Não demora até que o som do tambor e do agê comece a ecoar pela noite estrelada. A sensação de estar ao ar livre naquele momento, naquele ritual, é de paz e alegria. Pouco a pouco, os caboclos começam a chegar, assim como algumas pessoas que observam. Cada caboclo que chega saúda o mar, ou seja, vai até ele. Isso exige acompanhamento de pelo menos uma pessoa que não esteja em transe.

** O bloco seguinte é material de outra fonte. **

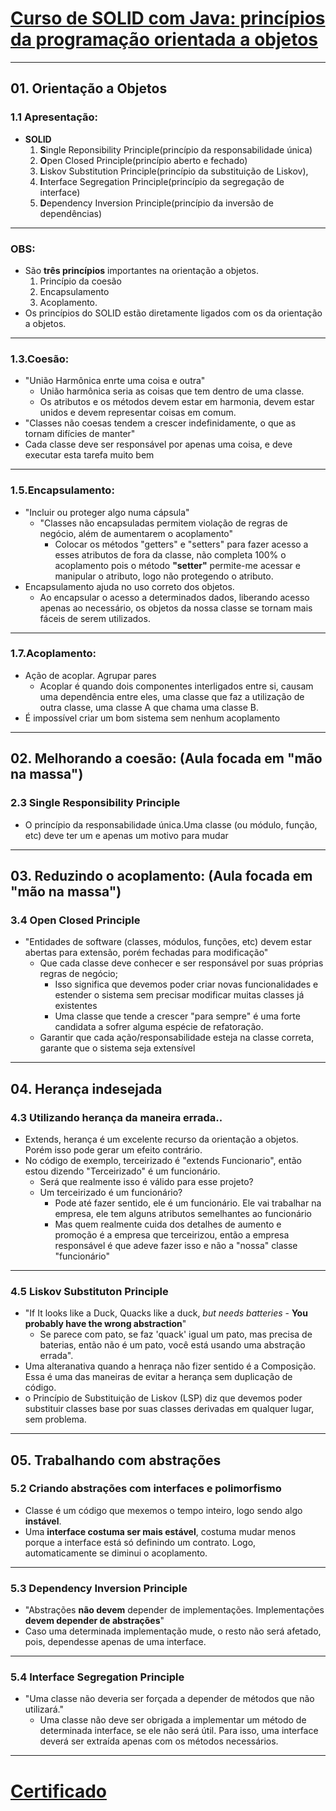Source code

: # [Curso de SOLID com Java: princípios da programação orientada a objetos](https://cursos.alura.com.br/course/solid-orientacao-objetos-java)

***

## 01. Orientação a Objetos

### 1.1 Apresentação:

* **SOLID**
    1. **S**ingle Reponsibility Principle(princípio da responsabilidade única)
    2. **O**pen Closed Principle(princípio aberto e fechado)
    3. **L**iskov Substitution Principle(princípio da substituição de Liskov),
    4. **I**nterface Segregation Principle(princípio da segregação de interface)
    5. **D**ependency Inversion Principle(princípio da inversão de dependências)

---

### OBS:

* São **três princípios** importantes na orientação a objetos.
    1. Princípio da coesão
    2. Encapsulamento
    3. Acoplamento.
* Os princípios do SOLID estão diretamente ligados com os da orientação a objetos.

---

### 1.3.Coesão:

* "União Harmônica enrte uma coisa e outra"
    * União harmônica seria as coisas que tem dentro de uma classe.
    * Os atributos e os métodos devem estar em harmonia, devem estar unidos e devem representar coisas em comum.
* "Classes não coesas tendem a crescer indefinidamente, o que as tornam difícies de manter"
* Cada classe deve ser responsável por apenas uma coisa, e deve executar esta tarefa muito bem

---

### 1.5.Encapsulamento:

* "Incluir ou proteger algo numa cápsula"
    * "Classes não encapsuladas permitem violação de regras de negócio, além de aumentarem o acoplamento"
        * Colocar os métodos "getters" e "setters" para fazer acesso a esses atributos de fora da classe, não completa
          100% o acoplamento pois o método **"setter"** permite-me acessar e manipular o atributo, logo não protegendo o
          atributo.
* Encapsulamento ajuda no uso correto dos objetos.
    * Ao encapsular o acesso a determinados dados, liberando acesso apenas ao necessário, os objetos da nossa classe se
      tornam mais fáceis de serem utilizados.

---

### 1.7.Acoplamento:

* Ação de acoplar. Agrupar pares
    * Acoplar é quando dois componentes interligados entre si, causam uma dependência entre eles, uma classe que faz a
      utilização de outra classe, uma classe A que chama uma classe B.
* É impossível criar um bom sistema sem nenhum acoplamento

***

## 02. Melhorando a coesão: (Aula focada em "mão na massa")

### 2.3 Single Responsibility Principle

* O princípio da responsabilidade única.Uma classe (ou módulo, função, etc) deve ter um e apenas um motivo para mudar

***

## 03. Reduzindo o acoplamento: (Aula focada em "mão na massa")

### 3.4 Open Closed Principle

* "Entidades de software (classes, módulos, funções, etc) devem estar abertas para extensão, porém fechadas para
  modificação"
    * Que cada classe deve conhecer e ser responsável por suas próprias regras de negócio;
        * Isso significa que devemos poder criar novas funcionalidades e estender o sistema sem precisar modificar
          muitas classes já existentes
        * Uma classe que tende a crescer "para sempre" é uma forte candidata a sofrer alguma espécie de refatoração.
    * Garantir que cada ação/responsabilidade esteja na classe correta, garante que o sistema seja extensível

***

## 04. Herança indesejada

### 4.3 Utilizando herança da maneira errada..

* Extends, herança é um excelente recurso da orientação a objetos. Porém isso pode gerar um
  efeito contrário.
* No código de exemplo, terceirizado é "extends Funcionario", então estou dizendo "Terceirizado" é um funcionário.
    * Será que realmente isso é válido para esse projeto?
    * Um terceirizado é um funcionário?
        * Pode até fazer sentido, ele é um funcionário. Ele vai trabalhar na empresa, ele tem alguns atributos
          semelhantes ao funcionário
        * Mas quem realmente cuida dos detalhes de aumento e promoção é a empresa que
          terceirizou, então a empresa responsável é que adeve fazer isso e não a "nossa" classe "funcionário"

---

### 4.5 Liskov Substituton Principle

* "If It looks like a Duck, Quacks like a duck, _but needs batteries_ - **You probably have the wrong abstraction**"
    * Se parece com pato, se faz 'quack' igual um pato, mas precisa de baterias, então não é um pato, você está usando
      uma abstração errada".
* Uma alteranativa quando a henraça não fizer sentido é a Composição. Essa é uma das maneiras de evitar a herança
  sem duplicação de código.
* o Princípio de Substituição de Liskov (LSP) diz que devemos poder substituir classes base por suas classes
  derivadas em qualquer lugar, sem problema.

***

## 05. Trabalhando com abstrações

### 5.2 Criando abstrações com interfaces e polimorfismo

* Classe é um código que mexemos o tempo inteiro, logo sendo algo **instável**.
* Uma **interface costuma ser mais estável**, costuma mudar menos porque a interface está só definindo um
  contrato. Logo, automaticamente se diminui o acoplamento.

---

### 5.3 Dependency Inversion Principle

* "Abstrações **não devem** depender de implementações. Implementações **devem depender de abstrações**"
* Caso uma determinada implementação mude, o resto não será afetado, pois, dependesse apenas de uma interface.

---

### 5.4 Interface Segregation Principle

* "Uma classe não deveria ser forçada a depender de métodos que não utilizará."
    * Uma classe não deve ser obrigada a implementar um método de determinada interface, se ele não será útil. Para
      isso, uma interface deverá ser extraída apenas com os métodos necessários.

***

# [Certificado](https://cursos.alura.com.br/certificate/wesleyschwartzz/solid-orientacao-objetos-java)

Duas mulheres incorporam Iemanjá e é preciso cuidado especial com elas: afinal, a rainha do mar está em seu habitat e, muitas vezes, as pessoas incorporadas com essa divindade acabam por entrar mar adentro. O fato de ficarem, em muitos casos, com metade do corpo molhado não afeta as pessoas em transe. Além disso,

as saias molhadas e sujas de areia, dançando sobre os pés descalços, geram um efeito místico e belo.

Logo no início dos trabalhos, nota-se que uma família muito pobre se aproxima. Uma cadeira de praia é oferecida à mulher, que chama atenção por sua magreza. Todos estão com roupas muito velhas e sujas. Uma criança e dois homens estão juntos com a mulher. Eles são acolhidos e abraçados (literalmente) pelas entidades. Tomam passes, tiram consultas e ficam quase até o final do ritual. Pai Ogum da Lua51 deixa instrução para que sejam feitas doações

de alimentos e roupas àquelas pessoas. Além deles, outros moradores locais se aproximam para tomar bênçãos ou pedir conselhos. De modo geral, o ritual acontece de modo muito parecido com os anteriores, na terreira.

Ao final da cerimônia, a instrução de Pai Ogum é que, os que desejarem, escrevam seus pedidos na areia. Além disso, é necessário pegar as pétalas de uma flor e jogar no mar. Também é possível jogar pipoca sobre as oferendas para pedir clareza (uma grande sacola é passada de mão em mão) e mel, para adoçar os caminhos (vários potes de mel são revezados). Assim como todas, escrevo meus pedidos e dirijo-me ao mar para entregar as pétalas. Volto ao ponto da areia em que estava e, em seguida, um grande grupo vai ao mar. Todos vestidos de branco ficam observando as ondas. É uma bela imagem. Arrependo-me de não ter levado uma câmera apropriada para registrar o momento.